■ **Collected data**:

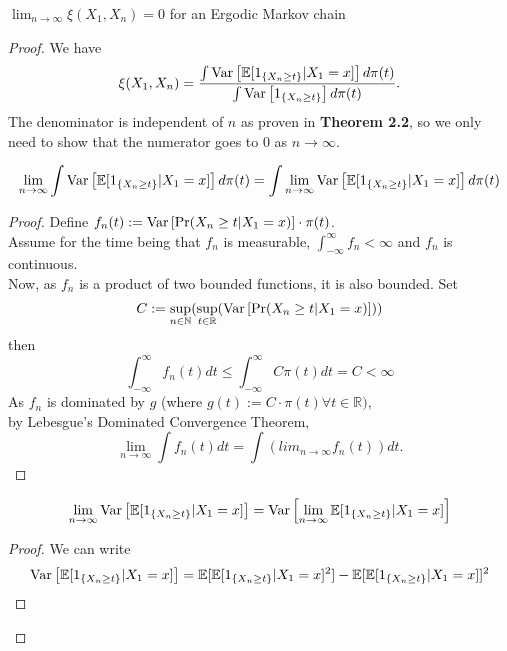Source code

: \begin{theorem}
    $\lim_{n \rightarrow \infty} \xi(X_1, X_{n}) = 0$ for an Ergodic Markov chain
    \begin{proof}
        We have
        \begin{equation*}
            \xi(X_1, X_{n}) = \frac{\int \text{Var}\left[{{\mathbb{E}[1_{\{X_{n} \geq t\}}|X_1=x]}}\right] d\pi(t)}{\int \text{Var}\left[{{1_{\{X_{n} \geq t\}}}}\right] d\pi(t)}.
        \end{equation*}
        The denominator is independent of $n$ as proven in \textbf{Theorem 2.2}, so we only need to show that the numerator goes to 0 as $n \rightarrow \infty$.\\
        \begin{lem}
            $$\lim_{n \rightarrow \infty} \int \text{Var}\left[{{\mathbb{E}[1_{\{X_{n} \geq t\}}|X_1=x]}}\right] d\pi(t) = \int \lim_{n \rightarrow \infty}\text{Var}\left[{{\mathbb{E}[1_{\{X_{n} \geq t\}}|X_1=x]}}\right] d\pi(t)$$
            \begin{proof}
                Define $f_n(t) := \text{Var}\left[{{\Pr(X_{n} \geq t | X_{1} = x)}}\right] \cdot \pi(t)$. \\
                Assume for the time being that $f_n$ is measurable, $\int_{-\infty}^{\infty} f_n < \infty$ and $f_n$ is continuous.\\
                Now, as $f_n$ is a product of two bounded functions, it is also bounded.
                Set
                $$ C:= \sup_{n \in \mathbb{N}} (\sup_{t \in \mathbb{R}} (\text{Var}\left[{{\Pr(X_{n} \geq t | X_{1} = x)}}\right]))$$
                then
                $$\int_{-\infty}^{\infty} f_n(t)dt \leq \int_{-\infty}^{\infty} C\pi(t)dt = C < \infty$$
                As $f_n$ is dominated by $g$ (where $g(t) := C\cdot\pi(t) \forall t \in \mathbb{R})$, \\
                by Lebesgue's Dominated Convergence Theorem,
                $$\lim_{n \rightarrow \infty} \int f_n(t) dt = \int (lim_{n \rightarrow \infty} f_n(t)) dt.$$
            \end{proof}
        \end{lem}
        \begin{lem}
            $$\lim_{n \rightarrow \infty} \text{Var}\left[{{\mathbb{E}[1_{\{X_{n} \geq t\}}|X_1=x]}}\right] = \text{Var}\left[{{\lim_{n \rightarrow \infty} \mathbb{E}[1_{\{X_{n} \geq t\}}|X_1=x]}}\right]$$
            \begin{proof}
                We can write
                \begin{align*}
                    \Var{\mathbb{E}[1_{\{X_{n} \geq t\}}|X_1=x]} &= \mathbb{E}[\mathbb{E}[1_{\{X_{n} \geq t\}}|X_1=x]^2] - \mathbb{E}[\mathbb{E}[1_{\{X_{n} \geq t\}}|X_1=x]]^2 \\

\end{align*}
\end{proof}
\end{lem}
\end{proof}
\end{theorem}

■ **What to work on**: Find every line in the records that has the word "left". Copy those lines.

■ **Exercise response**:
            \xi(X_1, X_{n}) = \frac{\int \text{Var}\left[{{\mathbb{E}[1_{\{X_{n} \geq t\}}|X_1=x]}}\right] d\pi(t)}{\int \text{Var}\left[{{1_{\{X_{n} \geq t\}}}}\right] d\pi(t)}.
            $$\lim_{n \rightarrow \infty} \int \text{Var}\left[{{\mathbb{E}[1_{\{X_{n} \geq t\}}|X_1=x]}}\right] d\pi(t) = \int \lim_{n \rightarrow \infty}\text{Var}\left[{{\mathbb{E}[1_{\{X_{n} \geq t\}}|X_1=x]}}\right] d\pi(t)$$
                Define $f_n(t) := \text{Var}\left[{{\Pr(X_{n} \geq t | X_{1} = x)}}\right] \cdot \pi(t)$. \\
                $$ C:= \sup_{n \in \mathbb{N}} (\sup_{t \in \mathbb{R}} (\text{Var}\left[{{\Pr(X_{n} \geq t | X_{1} = x)}}\right]))$$
            $$\lim_{n \rightarrow \infty} \text{Var}\left[{{\mathbb{E}[1_{\{X_{n} \geq t\}}|X_1=x]}}\right] = \text{Var}\left[{{\lim_{n \rightarrow \infty} \mathbb{E}[1_{\{X_{n} \geq t\}}|X_1=x]}}\right]$$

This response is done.